Evidentemente, la inmensa mayoría de la población es armenia; y de religión
ortodoxa. Hay un buen puñado de iglesias con el típico techo cónico y los letreros
en ese alfabeto. Sin embargo, el barrio es mucho más plural y más mezclado de
lo habitual en el Beirut de nuestros días. Hay importantes comunidades de católicos,
de chiitas y hasta de etíopes eritreos. Estos últimos son sobre todo mujeres
dedicadas al trabajo doméstico en la ciudad. Las que no viven en las casas en
las que trabajan suelen quedarse a dormir aquí. Los domingos y se las ve pasear
en grupos por las calles del barrio, delgadas, de piel oscura y a menudo con el
pelo cubierto por pañuelos blancos.
Y de hecho, lo mejor de Bourj Hammoud es su gente. Hay en el barrio cierta
pasión por la charla y la conversación que engatusa a cualquiera que va. He
pasado horas hablando con Michael que tiene una tienda de cosas usadas y antigüedades
que se entretiene convirtiendo en lámparas y relojes, increíblemente creativos.

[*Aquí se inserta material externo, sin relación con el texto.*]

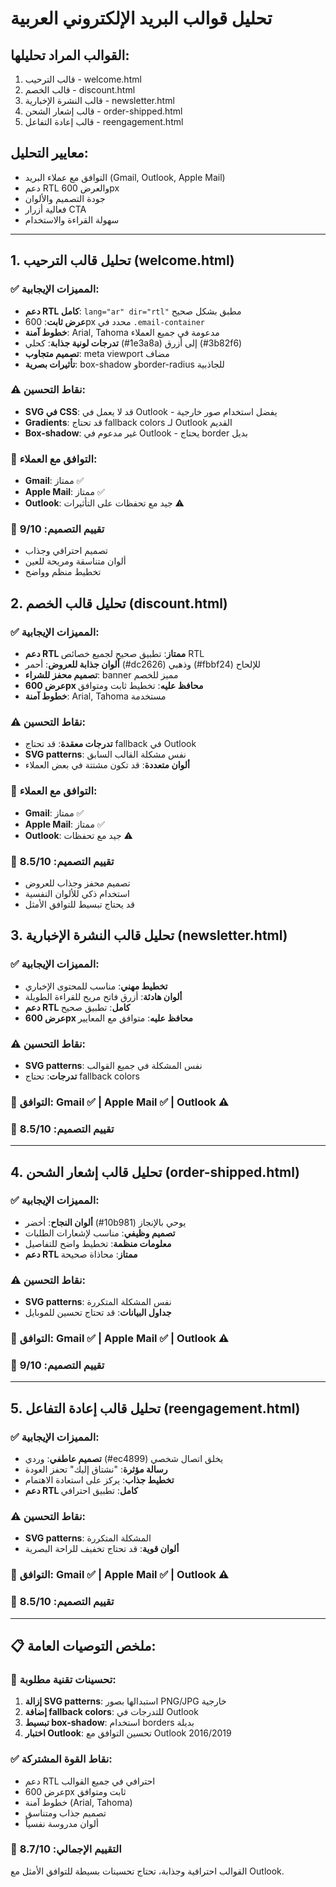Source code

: # تحليل قوالب البريد الإلكتروني العربية

## القوالب المراد تحليلها:
1. قالب الترحيب - welcome.html
2. قالب الخصم - discount.html  
3. قالب النشرة الإخبارية - newsletter.html
4. قالب إشعار الشحن - order-shipped.html
5. قالب إعادة التفاعل - reengagement.html

## معايير التحليل:
- التوافق مع عملاء البريد (Gmail, Outlook, Apple Mail)
- دعم RTL والعرض 600px
- جودة التصميم والألوان
- فعالية أزرار CTA
- سهولة القراءة والاستخدام

---


## 1. تحليل قالب الترحيب (welcome.html)

### ✅ المميزات الإيجابية:
- **دعم RTL كامل**: `lang="ar" dir="rtl"` مطبق بشكل صحيح
- **عرض ثابت**: 600px محدد في `.email-container`
- **خطوط آمنة**: Arial, Tahoma مدعومة في جميع العملاء
- **تدرجات لونية جذابة**: كحلي (#1e3a8a) إلى أزرق (#3b82f6)
- **تصميم متجاوب**: meta viewport مضاف
- **تأثيرات بصرية**: box-shadow وborder-radius للجاذبية

### ⚠️ نقاط التحسين:
- **SVG في CSS**: قد لا يعمل في Outlook - يفضل استخدام صور خارجية
- **Gradients**: قد تحتاج fallback colors لـ Outlook القديم
- **Box-shadow**: غير مدعوم في Outlook - يحتاج border بديل

### 🎯 التوافق مع العملاء:
- **Gmail**: ممتاز ✅
- **Apple Mail**: ممتاز ✅  
- **Outlook**: جيد مع تحفظات على التأثيرات ⚠️

### 🎨 تقييم التصميم: 9/10
- تصميم احترافي وجذاب
- ألوان متناسقة ومريحة للعين
- تخطيط منظم وواضح




## 2. تحليل قالب الخصم (discount.html)

### ✅ المميزات الإيجابية:
- **دعم RTL ممتاز**: تطبيق صحيح لجميع خصائص RTL
- **ألوان جذابة للعروض**: أحمر (#dc2626) وذهبي (#fbbf24) للإلحاح
- **تصميم محفز للشراء**: banner مميز للخصم
- **عرض 600px محافظ عليه**: تخطيط ثابت ومتوافق
- **خطوط آمنة**: Arial, Tahoma مستخدمة

### ⚠️ نقاط التحسين:
- **تدرجات معقدة**: قد تحتاج fallback في Outlook
- **SVG patterns**: نفس مشكلة القالب السابق
- **ألوان متعددة**: قد تكون مشتتة في بعض العملاء

### 🎯 التوافق مع العملاء:
- **Gmail**: ممتاز ✅
- **Apple Mail**: ممتاز ✅
- **Outlook**: جيد مع تحفظات ⚠️

### 🎨 تقييم التصميم: 8.5/10
- تصميم محفز وجذاب للعروض
- استخدام ذكي للألوان النفسية
- قد يحتاج تبسيط للتوافق الأمثل


## 3. تحليل قالب النشرة الإخبارية (newsletter.html)

### ✅ المميزات الإيجابية:
- **تخطيط مهني**: مناسب للمحتوى الإخباري
- **ألوان هادئة**: أزرق فاتح مريح للقراءة الطويلة
- **دعم RTL كامل**: تطبيق صحيح
- **عرض 600px محافظ عليه**: متوافق مع المعايير

### ⚠️ نقاط التحسين:
- **SVG patterns**: نفس المشكلة في جميع القوالب
- **تدرجات**: تحتاج fallback colors

### 🎯 التوافق: Gmail ✅ | Apple Mail ✅ | Outlook ⚠️
### 🎨 تقييم التصميم: 8.5/10

---

## 4. تحليل قالب إشعار الشحن (order-shipped.html)

### ✅ المميزات الإيجابية:
- **ألوان النجاح**: أخضر (#10b981) يوحي بالإنجاز
- **تصميم وظيفي**: مناسب لإشعارات الطلبات
- **معلومات منظمة**: تخطيط واضح للتفاصيل
- **دعم RTL ممتاز**: محاذاة صحيحة

### ⚠️ نقاط التحسين:
- **SVG patterns**: نفس المشكلة المتكررة
- **جداول البيانات**: قد تحتاج تحسين للموبايل

### 🎯 التوافق: Gmail ✅ | Apple Mail ✅ | Outlook ⚠️
### 🎨 تقييم التصميم: 9/10

---

## 5. تحليل قالب إعادة التفاعل (reengagement.html)

### ✅ المميزات الإيجابية:
- **تصميم عاطفي**: وردي (#ec4899) يخلق اتصال شخصي
- **رسالة مؤثرة**: "نشتاق إليك" تحفز العودة
- **تخطيط جذاب**: يركز على استعادة الاهتمام
- **دعم RTL كامل**: تطبيق احترافي

### ⚠️ نقاط التحسين:
- **SVG patterns**: المشكلة المتكررة
- **ألوان قوية**: قد تحتاج تخفيف للراحة البصرية

### 🎯 التوافق: Gmail ✅ | Apple Mail ✅ | Outlook ⚠️
### 🎨 تقييم التصميم: 8.5/10

---

## 📋 ملخص التوصيات العامة:

### 🔧 تحسينات تقنية مطلوبة:
1. **إزالة SVG patterns**: استبدالها بصور PNG/JPG خارجية
2. **إضافة fallback colors**: للتدرجات في Outlook
3. **تبسيط box-shadow**: استخدام borders بديلة
4. **اختبار Outlook**: تحسين التوافق مع Outlook 2016/2019

### ✅ نقاط القوة المشتركة:
- دعم RTL احترافي في جميع القوالب
- عرض 600px ثابت ومتوافق
- خطوط آمنة (Arial, Tahoma)
- تصميم جذاب ومتناسق
- ألوان مدروسة نفسياً

### 🎯 التقييم الإجمالي: 8.7/10
القوالب احترافية وجذابة، تحتاج تحسينات بسيطة للتوافق الأمثل مع Outlook.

Chapurrea varios idiomas y en todos ellos es capaz de bromear, de lanzar
amenazas de muerte y de contarte los intríngulis de su nuevo invento. Pasa el
día a la puerta de su tienda, sobre un tablero, rodeado de sopletes, sierras,
cables y amigos curiosos. Presume de sus creaciones y de un humor ácido y duro,
a prueba de guerras; negociando jamás da un paso atrás, dice es que los
armenios son así.
Me estoy haciendo
amigo del señor Zaven, que es camisero. Tiene modales suaves y pasión por su
trabajo. Tiene su negocio en un pequeño local al que se entra bajando unos
escalones. Está repleto de paquetes de telas, sobre todo de colores claros e
italianas. Tiene un tablero enorme sobre el que extiende los patrones y corta
el tejido. En verdad debería estar jubilado, como el par de amigos que vienen a
pasar el día sentados charlando en su tienda sin beber ni fumar para no manchar
el género. Pero cuando entra un cliente, a Zaven le brillan los ojos de un modo
especial explicando la doble costura de los hombros o el refuerzo de los
cuellos. Se activa y despliega telas, muestras y camisas terminadas por toda la
tienda, recordando que es un tendero. Un tendero armenio.